The devices which are used to provide the entire ecosystem produce a huge quantity of information and activity logs, which contain crucial information which can throw light on potential attacks, even before the attack takes place. However, the humungous quantity of log data renders it impossible to analyse using conventional outlier detections. Conventional techniques result in considerable false alarms and restrict genuine activity, causing inconvenience and also creating mistrust among the users about the security products and techniques, highlighted Gandhi.
Therefore, the focus has now been shifting to techniques which are not rule-based but having the ability to identify the normal activity patterns and detect the anomalous and potentially harmful activity. Needless to say, these involve machine learning and soft computing techniques. Application of these techniques is expected to generate better hit-rate in terms of identifying threats, without generating a high level of false alarms. As each alarm requires the response and is resource intensive in terms of time, money and manpower, the ability of the expert systems to distinguish the malicious behaviour from and casual digressions from the normal activity pattern will determine the value of these tools in the security infrastructure, mentioned Gandhi.
In addition to the tools, the most important component of the critical infrastructure protection is the skills, experience and alertness of the manpower deployed in this activity. The skill sets required for security are getting diversified from conventional IT 6 skills to investigative skills of a criminal investigator, data scientists having the ability to deal with huge data requirements and with innovative minds to stay one step ahead of the cyber-criminal. As the strength of overall security is only as much as the strength of its individual components, it is necessary that all the stakeholders have to work hand in hand to address the threat to the information systems.

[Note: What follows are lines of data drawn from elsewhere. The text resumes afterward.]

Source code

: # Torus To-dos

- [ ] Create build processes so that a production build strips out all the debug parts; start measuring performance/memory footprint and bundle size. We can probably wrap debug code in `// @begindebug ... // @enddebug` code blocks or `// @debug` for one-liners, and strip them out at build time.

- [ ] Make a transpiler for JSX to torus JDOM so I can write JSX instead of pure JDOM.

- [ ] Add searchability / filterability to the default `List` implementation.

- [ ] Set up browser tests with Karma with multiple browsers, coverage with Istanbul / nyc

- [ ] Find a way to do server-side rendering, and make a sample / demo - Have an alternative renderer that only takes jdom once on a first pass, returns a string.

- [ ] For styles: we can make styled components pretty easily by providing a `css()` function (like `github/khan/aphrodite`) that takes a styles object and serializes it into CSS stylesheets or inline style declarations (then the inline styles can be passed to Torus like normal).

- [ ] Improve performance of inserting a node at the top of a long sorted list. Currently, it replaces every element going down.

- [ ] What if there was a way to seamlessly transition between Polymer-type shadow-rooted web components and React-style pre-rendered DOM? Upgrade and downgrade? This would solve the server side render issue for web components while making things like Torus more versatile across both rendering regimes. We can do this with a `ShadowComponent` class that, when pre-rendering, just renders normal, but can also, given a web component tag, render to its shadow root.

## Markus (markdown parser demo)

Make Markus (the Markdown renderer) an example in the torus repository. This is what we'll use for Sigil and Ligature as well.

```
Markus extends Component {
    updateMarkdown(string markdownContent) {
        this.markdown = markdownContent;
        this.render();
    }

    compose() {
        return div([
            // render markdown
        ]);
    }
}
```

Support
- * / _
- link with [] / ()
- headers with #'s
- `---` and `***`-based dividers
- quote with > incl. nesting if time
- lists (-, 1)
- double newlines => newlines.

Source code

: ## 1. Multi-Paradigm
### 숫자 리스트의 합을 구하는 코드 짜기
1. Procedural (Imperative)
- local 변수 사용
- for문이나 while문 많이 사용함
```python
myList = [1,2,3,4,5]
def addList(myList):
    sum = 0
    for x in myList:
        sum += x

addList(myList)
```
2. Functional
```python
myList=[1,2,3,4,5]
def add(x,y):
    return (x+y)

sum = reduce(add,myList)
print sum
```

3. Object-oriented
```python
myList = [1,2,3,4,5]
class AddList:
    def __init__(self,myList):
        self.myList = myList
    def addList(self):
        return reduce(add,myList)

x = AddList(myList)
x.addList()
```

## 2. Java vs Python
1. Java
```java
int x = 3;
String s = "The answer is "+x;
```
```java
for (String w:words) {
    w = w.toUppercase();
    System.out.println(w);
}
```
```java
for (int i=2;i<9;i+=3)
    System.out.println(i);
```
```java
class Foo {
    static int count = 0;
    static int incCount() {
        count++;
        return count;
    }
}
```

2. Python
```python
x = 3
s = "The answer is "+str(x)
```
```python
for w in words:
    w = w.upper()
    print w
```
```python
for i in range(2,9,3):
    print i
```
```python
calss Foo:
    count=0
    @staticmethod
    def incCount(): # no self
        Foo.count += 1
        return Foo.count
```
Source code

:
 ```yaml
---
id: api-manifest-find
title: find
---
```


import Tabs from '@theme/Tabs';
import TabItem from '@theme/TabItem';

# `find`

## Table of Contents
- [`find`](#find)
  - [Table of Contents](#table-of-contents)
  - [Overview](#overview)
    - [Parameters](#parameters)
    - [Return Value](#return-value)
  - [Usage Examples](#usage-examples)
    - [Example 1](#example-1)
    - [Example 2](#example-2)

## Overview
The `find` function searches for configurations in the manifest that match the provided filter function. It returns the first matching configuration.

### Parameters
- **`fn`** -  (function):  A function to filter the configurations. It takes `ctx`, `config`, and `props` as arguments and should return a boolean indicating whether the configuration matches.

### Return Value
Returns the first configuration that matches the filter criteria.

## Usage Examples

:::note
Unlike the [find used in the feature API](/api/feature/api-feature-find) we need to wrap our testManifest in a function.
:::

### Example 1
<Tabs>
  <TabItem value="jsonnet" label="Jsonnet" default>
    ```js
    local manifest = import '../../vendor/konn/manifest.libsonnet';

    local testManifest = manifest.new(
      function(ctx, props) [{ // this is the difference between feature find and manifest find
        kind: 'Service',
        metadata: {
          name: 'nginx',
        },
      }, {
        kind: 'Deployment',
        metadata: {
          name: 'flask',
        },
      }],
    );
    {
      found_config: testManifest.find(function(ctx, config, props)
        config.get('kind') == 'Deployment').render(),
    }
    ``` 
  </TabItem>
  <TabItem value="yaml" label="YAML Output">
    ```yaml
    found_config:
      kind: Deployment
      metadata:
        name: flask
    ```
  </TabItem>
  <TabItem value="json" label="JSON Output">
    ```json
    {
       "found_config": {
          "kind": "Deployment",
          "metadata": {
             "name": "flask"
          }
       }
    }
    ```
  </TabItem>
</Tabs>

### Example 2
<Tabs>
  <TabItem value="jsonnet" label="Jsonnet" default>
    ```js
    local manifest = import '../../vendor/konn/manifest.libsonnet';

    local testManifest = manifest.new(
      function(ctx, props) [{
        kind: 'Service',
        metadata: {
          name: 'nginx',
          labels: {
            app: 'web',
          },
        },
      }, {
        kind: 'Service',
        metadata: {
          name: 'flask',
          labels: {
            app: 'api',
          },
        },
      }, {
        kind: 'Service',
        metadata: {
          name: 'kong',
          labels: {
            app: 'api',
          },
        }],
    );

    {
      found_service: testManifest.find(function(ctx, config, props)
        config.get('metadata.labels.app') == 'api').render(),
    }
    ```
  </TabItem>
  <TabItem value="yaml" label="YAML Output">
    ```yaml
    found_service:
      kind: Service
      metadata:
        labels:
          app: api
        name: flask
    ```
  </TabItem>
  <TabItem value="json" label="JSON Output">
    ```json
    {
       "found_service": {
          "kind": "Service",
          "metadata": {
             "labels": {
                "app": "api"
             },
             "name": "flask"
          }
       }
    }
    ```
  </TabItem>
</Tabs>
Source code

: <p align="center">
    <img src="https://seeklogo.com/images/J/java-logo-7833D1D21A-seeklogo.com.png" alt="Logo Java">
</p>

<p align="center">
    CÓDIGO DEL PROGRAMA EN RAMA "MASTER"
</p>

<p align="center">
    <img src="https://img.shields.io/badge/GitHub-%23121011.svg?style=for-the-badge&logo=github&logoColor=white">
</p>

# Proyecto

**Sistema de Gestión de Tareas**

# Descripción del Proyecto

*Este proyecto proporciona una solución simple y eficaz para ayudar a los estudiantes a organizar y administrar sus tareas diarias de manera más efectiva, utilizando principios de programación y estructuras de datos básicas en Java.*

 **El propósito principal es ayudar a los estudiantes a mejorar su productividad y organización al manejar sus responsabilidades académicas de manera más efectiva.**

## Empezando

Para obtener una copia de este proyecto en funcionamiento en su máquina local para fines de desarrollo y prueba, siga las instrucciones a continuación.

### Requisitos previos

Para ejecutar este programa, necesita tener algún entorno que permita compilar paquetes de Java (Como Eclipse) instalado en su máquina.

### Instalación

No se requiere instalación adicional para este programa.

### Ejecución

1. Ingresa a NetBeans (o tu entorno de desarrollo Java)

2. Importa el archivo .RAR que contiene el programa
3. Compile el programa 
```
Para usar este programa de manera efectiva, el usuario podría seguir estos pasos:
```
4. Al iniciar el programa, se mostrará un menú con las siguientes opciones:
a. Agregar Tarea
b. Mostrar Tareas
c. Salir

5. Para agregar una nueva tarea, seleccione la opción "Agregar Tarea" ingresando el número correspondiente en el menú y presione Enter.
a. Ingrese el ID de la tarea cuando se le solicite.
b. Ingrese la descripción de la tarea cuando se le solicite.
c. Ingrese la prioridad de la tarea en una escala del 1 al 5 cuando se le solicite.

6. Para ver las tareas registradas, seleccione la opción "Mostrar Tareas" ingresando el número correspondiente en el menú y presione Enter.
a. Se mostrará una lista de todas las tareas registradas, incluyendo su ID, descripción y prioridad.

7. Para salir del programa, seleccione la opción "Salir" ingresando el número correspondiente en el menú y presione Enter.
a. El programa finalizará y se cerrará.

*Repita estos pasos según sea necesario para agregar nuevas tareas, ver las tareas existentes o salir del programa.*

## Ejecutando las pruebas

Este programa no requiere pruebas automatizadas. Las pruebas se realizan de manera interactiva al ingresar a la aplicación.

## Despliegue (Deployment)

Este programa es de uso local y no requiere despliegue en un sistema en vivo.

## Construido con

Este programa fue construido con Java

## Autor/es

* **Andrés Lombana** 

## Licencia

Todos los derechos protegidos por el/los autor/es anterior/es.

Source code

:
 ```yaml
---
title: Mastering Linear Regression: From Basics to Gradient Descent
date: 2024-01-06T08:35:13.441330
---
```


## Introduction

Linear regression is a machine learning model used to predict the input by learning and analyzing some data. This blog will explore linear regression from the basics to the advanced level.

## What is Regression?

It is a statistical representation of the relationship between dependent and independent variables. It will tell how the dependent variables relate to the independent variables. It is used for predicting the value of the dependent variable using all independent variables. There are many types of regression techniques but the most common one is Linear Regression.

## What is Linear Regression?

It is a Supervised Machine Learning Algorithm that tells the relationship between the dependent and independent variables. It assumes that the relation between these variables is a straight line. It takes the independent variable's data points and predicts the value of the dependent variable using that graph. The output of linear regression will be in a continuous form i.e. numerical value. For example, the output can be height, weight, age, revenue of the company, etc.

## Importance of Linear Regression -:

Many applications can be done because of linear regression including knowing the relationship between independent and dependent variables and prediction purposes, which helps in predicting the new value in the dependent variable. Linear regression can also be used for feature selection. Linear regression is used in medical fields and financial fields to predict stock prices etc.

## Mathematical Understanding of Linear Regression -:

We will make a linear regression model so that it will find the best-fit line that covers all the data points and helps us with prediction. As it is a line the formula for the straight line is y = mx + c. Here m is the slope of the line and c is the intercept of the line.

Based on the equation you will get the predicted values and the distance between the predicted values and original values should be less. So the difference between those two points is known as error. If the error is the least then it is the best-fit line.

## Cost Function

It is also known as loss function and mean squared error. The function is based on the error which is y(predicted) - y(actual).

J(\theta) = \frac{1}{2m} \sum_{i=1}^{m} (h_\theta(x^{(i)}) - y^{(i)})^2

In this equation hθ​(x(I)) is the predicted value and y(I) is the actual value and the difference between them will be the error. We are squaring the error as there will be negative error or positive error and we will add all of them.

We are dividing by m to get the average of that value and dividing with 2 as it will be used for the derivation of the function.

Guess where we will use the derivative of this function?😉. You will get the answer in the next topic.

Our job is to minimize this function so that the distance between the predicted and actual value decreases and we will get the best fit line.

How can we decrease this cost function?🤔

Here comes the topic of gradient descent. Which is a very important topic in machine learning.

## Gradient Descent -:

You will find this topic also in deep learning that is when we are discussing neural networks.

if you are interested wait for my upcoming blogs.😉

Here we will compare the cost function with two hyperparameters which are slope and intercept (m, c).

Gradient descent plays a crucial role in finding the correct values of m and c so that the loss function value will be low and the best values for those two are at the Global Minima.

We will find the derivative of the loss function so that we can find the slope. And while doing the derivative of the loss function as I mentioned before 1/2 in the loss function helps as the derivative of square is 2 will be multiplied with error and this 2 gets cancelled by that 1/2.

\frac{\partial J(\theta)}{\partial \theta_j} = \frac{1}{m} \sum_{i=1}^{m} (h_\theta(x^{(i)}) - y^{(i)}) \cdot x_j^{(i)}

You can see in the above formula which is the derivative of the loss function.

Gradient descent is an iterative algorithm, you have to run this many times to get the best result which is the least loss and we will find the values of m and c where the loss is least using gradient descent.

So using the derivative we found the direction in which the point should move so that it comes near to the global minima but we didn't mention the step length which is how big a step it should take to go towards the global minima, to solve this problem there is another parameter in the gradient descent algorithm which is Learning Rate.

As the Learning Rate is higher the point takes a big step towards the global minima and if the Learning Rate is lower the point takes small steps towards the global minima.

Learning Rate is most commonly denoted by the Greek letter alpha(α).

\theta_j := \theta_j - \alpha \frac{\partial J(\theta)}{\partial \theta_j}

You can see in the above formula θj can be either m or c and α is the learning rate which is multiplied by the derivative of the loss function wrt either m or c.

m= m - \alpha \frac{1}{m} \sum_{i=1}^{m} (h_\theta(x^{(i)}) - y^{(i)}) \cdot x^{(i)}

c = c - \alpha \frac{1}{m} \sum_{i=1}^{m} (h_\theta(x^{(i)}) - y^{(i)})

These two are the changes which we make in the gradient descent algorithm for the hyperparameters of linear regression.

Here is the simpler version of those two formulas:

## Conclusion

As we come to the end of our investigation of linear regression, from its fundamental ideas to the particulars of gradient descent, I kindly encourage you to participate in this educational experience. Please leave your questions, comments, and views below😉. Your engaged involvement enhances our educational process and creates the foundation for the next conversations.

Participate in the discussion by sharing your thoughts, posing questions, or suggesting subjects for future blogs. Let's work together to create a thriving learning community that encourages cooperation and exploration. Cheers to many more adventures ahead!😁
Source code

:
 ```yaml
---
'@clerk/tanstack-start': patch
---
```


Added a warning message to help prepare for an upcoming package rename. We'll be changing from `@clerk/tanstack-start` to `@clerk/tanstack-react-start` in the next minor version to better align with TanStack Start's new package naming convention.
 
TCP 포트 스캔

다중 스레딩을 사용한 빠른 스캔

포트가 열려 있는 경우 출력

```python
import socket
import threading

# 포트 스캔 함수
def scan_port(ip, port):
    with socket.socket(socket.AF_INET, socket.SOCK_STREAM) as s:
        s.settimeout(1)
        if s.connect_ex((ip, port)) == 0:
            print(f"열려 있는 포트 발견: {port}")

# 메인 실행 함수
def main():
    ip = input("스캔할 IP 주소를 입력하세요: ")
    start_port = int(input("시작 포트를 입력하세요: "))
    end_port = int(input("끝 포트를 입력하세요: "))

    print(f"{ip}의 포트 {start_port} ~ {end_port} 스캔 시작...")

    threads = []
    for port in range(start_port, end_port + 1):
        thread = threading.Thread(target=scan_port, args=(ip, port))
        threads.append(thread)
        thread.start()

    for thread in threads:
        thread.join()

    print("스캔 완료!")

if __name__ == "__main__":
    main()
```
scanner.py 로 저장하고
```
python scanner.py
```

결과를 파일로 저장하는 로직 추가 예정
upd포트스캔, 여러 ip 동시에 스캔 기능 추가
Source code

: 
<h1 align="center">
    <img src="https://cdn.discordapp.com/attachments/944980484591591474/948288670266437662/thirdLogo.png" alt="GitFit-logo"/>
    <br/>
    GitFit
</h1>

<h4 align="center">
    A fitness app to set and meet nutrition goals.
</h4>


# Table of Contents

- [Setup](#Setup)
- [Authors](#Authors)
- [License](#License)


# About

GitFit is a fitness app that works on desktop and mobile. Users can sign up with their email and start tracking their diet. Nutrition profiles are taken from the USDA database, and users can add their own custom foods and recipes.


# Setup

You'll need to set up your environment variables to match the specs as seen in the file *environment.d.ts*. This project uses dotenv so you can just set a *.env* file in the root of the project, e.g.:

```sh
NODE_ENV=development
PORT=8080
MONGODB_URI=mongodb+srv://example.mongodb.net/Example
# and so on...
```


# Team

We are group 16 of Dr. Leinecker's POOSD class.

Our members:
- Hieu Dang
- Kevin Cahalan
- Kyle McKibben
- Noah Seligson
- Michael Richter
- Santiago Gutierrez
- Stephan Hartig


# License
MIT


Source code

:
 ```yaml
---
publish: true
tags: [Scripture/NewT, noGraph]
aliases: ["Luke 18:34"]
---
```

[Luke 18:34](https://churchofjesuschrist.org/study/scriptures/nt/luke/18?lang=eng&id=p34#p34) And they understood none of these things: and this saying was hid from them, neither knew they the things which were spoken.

The forums such as this provide a great opportunity to interact and understand the role that each one of us has to play and to also ensure that our actions and plans are complementary and not at cross purposes. Cyber Security Preparedness – Five Commandments for safety in banking
In terms of providing a comprehensive framework for IT implementation, we at Reserve Bank have been proactive and follow an approach of consultation and congruence in the security framework. Right from the early days when RBI provided guidance on computerisation, we have been conscious of the role that IT plays in meeting the emerging customer needs and the opportunities and challenges of using technology, including cyber-related aspects.
The Reserve Bank has recently issued on June 2, 2016 a comprehensive set of guidelines for Cyber Security framework in banks. These guidelines built over the earlier work emphasise the importance of having a focused attention to cyber threats and framework for mitigating the threats and to protect the information assets.